*** Opening TASK INPUTS ***
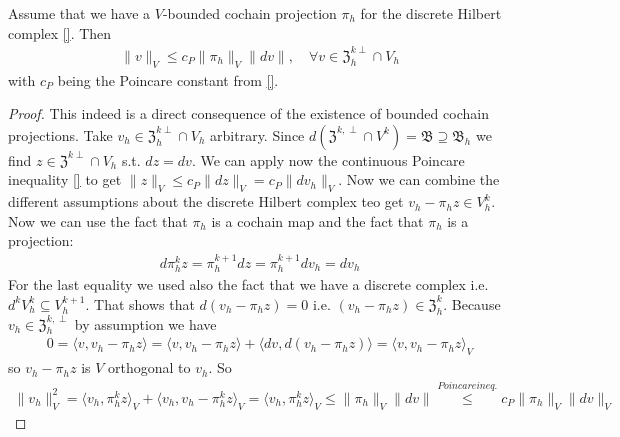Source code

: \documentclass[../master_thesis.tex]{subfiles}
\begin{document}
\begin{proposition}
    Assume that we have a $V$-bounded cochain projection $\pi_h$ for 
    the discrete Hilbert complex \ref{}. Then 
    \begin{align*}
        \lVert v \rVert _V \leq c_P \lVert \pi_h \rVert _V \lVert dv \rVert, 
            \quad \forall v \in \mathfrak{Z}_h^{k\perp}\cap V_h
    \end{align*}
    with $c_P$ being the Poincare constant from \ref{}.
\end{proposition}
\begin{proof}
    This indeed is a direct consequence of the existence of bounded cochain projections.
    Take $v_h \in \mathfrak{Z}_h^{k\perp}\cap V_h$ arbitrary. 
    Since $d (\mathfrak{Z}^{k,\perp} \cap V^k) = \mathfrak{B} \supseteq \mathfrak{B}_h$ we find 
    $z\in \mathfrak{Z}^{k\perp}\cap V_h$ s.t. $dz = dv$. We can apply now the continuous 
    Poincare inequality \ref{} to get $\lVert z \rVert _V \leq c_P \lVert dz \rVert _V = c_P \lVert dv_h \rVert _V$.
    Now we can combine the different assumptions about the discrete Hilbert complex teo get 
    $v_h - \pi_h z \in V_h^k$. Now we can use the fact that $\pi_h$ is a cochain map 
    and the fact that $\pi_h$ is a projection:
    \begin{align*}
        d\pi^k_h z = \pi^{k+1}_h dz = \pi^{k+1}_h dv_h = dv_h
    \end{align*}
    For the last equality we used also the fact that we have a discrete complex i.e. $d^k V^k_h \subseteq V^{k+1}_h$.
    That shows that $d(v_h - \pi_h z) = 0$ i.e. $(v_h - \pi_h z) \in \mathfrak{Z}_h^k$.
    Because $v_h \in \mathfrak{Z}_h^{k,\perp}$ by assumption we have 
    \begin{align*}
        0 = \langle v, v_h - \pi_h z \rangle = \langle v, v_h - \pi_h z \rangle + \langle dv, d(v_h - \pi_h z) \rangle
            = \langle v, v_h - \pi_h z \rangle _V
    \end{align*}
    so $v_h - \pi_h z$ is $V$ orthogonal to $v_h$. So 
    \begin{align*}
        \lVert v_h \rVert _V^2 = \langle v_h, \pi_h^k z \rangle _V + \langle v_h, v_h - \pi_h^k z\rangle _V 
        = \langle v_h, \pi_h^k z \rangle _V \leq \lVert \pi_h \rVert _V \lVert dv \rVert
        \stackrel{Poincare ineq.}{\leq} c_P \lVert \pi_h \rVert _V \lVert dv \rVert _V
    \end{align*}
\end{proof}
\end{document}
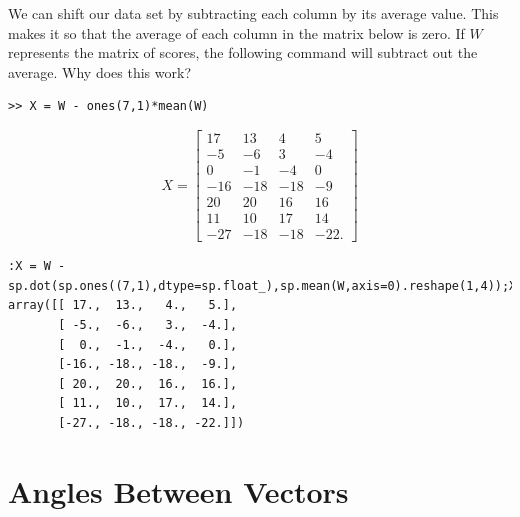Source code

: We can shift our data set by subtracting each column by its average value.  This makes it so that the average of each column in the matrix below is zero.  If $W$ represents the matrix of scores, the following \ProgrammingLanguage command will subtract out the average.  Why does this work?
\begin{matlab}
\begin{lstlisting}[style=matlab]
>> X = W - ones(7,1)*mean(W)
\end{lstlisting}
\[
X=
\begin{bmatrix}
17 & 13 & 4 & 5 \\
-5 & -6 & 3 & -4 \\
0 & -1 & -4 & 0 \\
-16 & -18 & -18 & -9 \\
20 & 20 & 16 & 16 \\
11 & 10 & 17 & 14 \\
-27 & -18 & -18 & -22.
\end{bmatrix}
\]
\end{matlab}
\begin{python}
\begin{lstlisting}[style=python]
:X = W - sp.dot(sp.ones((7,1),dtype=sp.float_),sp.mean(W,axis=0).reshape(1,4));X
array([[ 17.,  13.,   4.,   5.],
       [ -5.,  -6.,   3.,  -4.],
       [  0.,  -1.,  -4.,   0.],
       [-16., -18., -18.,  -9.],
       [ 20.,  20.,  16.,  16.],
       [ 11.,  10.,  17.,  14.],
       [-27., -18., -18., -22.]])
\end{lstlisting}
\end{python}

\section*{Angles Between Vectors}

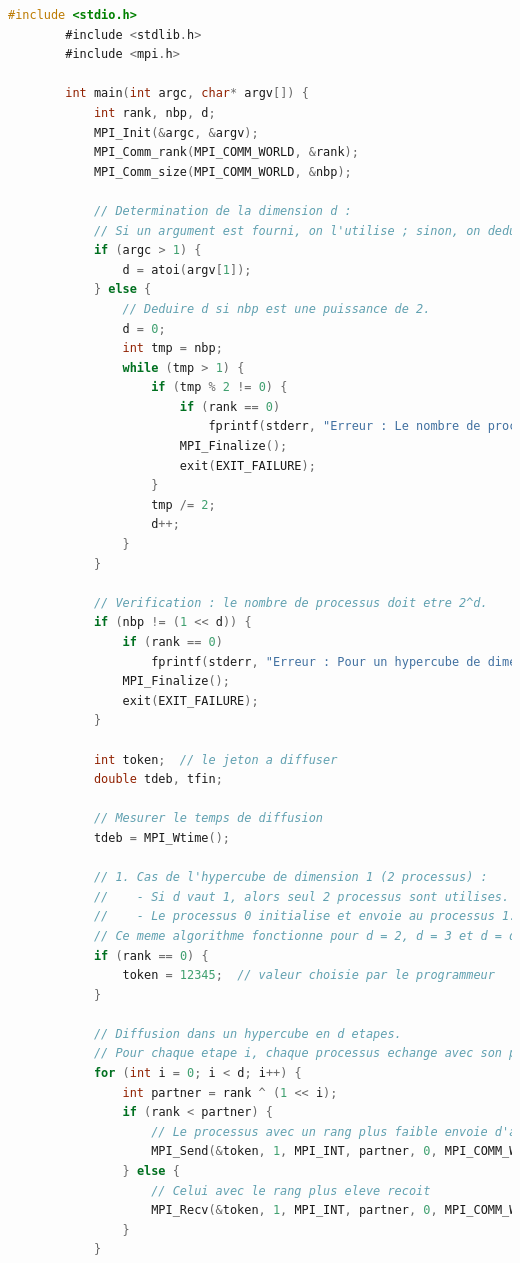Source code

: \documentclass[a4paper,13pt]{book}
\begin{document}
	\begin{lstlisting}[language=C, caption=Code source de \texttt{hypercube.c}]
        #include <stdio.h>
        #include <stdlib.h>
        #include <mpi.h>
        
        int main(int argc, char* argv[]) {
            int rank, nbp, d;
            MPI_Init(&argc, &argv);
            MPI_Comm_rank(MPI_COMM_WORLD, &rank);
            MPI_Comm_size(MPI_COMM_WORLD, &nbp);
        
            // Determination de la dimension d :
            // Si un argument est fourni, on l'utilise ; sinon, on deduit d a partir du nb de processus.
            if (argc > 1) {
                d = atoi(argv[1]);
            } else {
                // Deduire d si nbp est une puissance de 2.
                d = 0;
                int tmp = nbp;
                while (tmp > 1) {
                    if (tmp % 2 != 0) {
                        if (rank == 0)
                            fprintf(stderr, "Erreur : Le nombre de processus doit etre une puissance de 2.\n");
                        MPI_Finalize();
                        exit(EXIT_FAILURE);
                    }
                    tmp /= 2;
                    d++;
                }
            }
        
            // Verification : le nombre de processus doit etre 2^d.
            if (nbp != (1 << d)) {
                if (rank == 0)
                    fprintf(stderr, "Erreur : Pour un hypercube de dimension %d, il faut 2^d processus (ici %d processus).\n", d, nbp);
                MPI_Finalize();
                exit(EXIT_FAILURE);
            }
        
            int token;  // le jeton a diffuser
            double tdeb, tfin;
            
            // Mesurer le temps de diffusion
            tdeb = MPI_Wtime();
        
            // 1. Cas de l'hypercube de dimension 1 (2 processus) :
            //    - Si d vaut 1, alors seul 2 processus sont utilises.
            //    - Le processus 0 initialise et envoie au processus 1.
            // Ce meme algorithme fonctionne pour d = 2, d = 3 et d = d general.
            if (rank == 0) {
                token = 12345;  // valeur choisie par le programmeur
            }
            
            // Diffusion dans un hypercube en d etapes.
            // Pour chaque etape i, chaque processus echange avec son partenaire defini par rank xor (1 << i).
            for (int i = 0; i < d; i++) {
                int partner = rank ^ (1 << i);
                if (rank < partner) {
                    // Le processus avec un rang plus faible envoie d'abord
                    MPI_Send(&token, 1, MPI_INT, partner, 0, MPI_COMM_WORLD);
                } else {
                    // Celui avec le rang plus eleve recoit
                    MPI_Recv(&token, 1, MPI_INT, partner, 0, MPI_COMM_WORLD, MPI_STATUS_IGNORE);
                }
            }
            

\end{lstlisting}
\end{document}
*** Closing TASK INPUTS ***
Your task is to gather all lines from the entries above that hold the word "Erreur".

• WORKED SOLUTION:
                            fprintf(stderr, "Erreur : Le nombre de processus doit etre une puissance de 2.\n");
                    fprintf(stderr, "Erreur : Pour un hypercube de dimension %d, il faut 2^d processus (ici %d processus).\n", d, nbp);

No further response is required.